Case in point: This report from ProPublica, which cites CVS, Kaiser Permanente, Walgreen’s, and Veterans Administration (VA) as the nation’s top HIPAA violators. According to American Journal of Managed Care (AJMC), ProPublica’s investigative series “ … has revealed that top retail pharmacy chains, health plans and the VA routinely violate the Health Insurance Portability and Accountability Act (HIPAA), both through sloppy mistakes and rogue acts of spying.”

 

AJMC’s Mary K. Caffrey continued, writing “Cases reviewed by ProPublica included honest but distressing errors, such as delivering cancer medication to the wrong address. Worse are the purposeful, intrusive lapses such as sharing patient photos on Snapchat or the male VA worker who allegedly used records to look up information on a patient he wanted to date.
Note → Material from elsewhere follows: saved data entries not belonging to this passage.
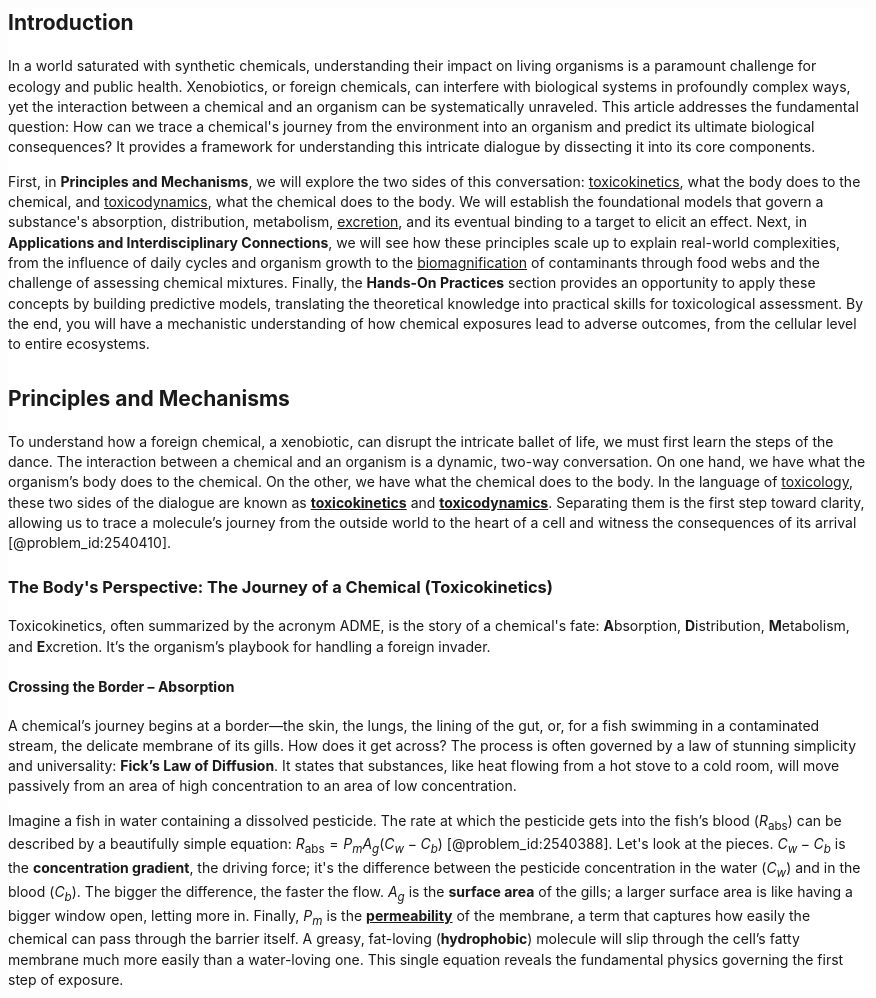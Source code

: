 ## Introduction
In a world saturated with synthetic chemicals, understanding their impact on living organisms is a paramount challenge for ecology and public health. Xenobiotics, or foreign chemicals, can interfere with biological systems in profoundly complex ways, yet the interaction between a chemical and an organism can be systematically unraveled. This article addresses the fundamental question: How can we trace a chemical's journey from the environment into an organism and predict its ultimate biological consequences? It provides a framework for understanding this intricate dialogue by dissecting it into its core components.

First, in **Principles and Mechanisms**, we will explore the two sides of this conversation: [toxicokinetics](@article_id:186729), what the body does to the chemical, and [toxicodynamics](@article_id:190478), what the chemical does to the body. We will establish the foundational models that govern a substance's absorption, distribution, metabolism, [excretion](@article_id:138325), and its eventual binding to a target to elicit an effect. Next, in **Applications and Interdisciplinary Connections**, we will see how these principles scale up to explain real-world complexities, from the influence of daily cycles and organism growth to the [biomagnification](@article_id:144670) of contaminants through food webs and the challenge of assessing chemical mixtures. Finally, the **Hands-On Practices** section provides an opportunity to apply these concepts by building predictive models, translating the theoretical knowledge into practical skills for toxicological assessment. By the end, you will have a mechanistic understanding of how chemical exposures lead to adverse outcomes, from the cellular level to entire ecosystems.

## Principles and Mechanisms

To understand how a foreign chemical, a xenobiotic, can disrupt the intricate ballet of life, we must first learn the steps of the dance. The interaction between a chemical and an organism is a dynamic, two-way conversation. On one hand, we have what the organism’s body does to the chemical. On the other, we have what the chemical does to the body. In the language of [toxicology](@article_id:270666), these two sides of the dialogue are known as **[toxicokinetics](@article_id:186729)** and **[toxicodynamics](@article_id:190478)**. Separating them is the first step toward clarity, allowing us to trace a molecule’s journey from the outside world to the heart of a cell and witness the consequences of its arrival [@problem_id:2540410].

### The Body's Perspective: The Journey of a Chemical (Toxicokinetics)

Toxicokinetics, often summarized by the acronym ADME, is the story of a chemical's fate: **A**bsorption, **D**istribution, **M**etabolism, and **E**xcretion. It’s the organism’s playbook for handling a foreign invader.

#### Crossing the Border – Absorption

A chemical’s journey begins at a border—the skin, the lungs, the lining of the gut, or, for a fish swimming in a contaminated stream, the delicate membrane of its gills. How does it get across? The process is often governed by a law of stunning simplicity and universality: **Fick’s Law of Diffusion**. It states that substances, like heat flowing from a hot stove to a cold room, will move passively from an area of high concentration to an area of low concentration.

Imagine a fish in water containing a dissolved pesticide. The rate at which the pesticide gets into the fish’s blood ($R_{\text{abs}}$) can be described by a beautifully simple equation: $R_{\text{abs}} = P_m A_g (C_w - C_b)$ [@problem_id:2540388]. Let's look at the pieces. $C_w - C_b$ is the **concentration gradient**, the driving force; it's the difference between the pesticide concentration in the water ($C_w$) and in the blood ($C_b$). The bigger the difference, the faster the flow. $A_g$ is the **surface area** of the gills; a larger surface area is like having a bigger window open, letting more in. Finally, $P_m$ is the **[permeability](@article_id:154065)** of the membrane, a term that captures how easily the chemical can pass through the barrier itself. A greasy, fat-loving (**hydrophobic**) molecule will slip through the cell’s fatty membrane much more easily than a water-loving one. This single equation reveals the fundamental physics governing the first step of exposure.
ProPublica found that the HHS Office of Civil Rights has enormous discretion under HIPAA — it can settle cases quietly, which seems to be the modus operandi — or it can impose fines of up to $50,000 per violation, up to a maximum of $1.5 million per year. Criminal charges are possible in the most egregious cases, and complaints can be posted online if patient information is withheld.”

 

If Caffrey’s reporting is any indication, the punishments for repeat offenders err on the side of being awfully light. “The HHS Office of Civil Rights issues only a handful of fines—fewer than 30 since 2009 — on the more than 18,000 HIPAA complaints it receives each year,” she said. And while CVS reportedly did pay a $2.25 million fine in 2009 for “tossing prescription bottles in a dumpster,” there were still nonetheless over 200 complaints about them between 2011 and 2014, according to the ProPublica report.

 

The threat of having our information stolen by hidden thieves is something we have to accept and be wary of, but the threat of carelessness — or even malicious behavior — on the part of our purportedly friendly neighborhood pharmacies is something that hits just a little bit closer to home.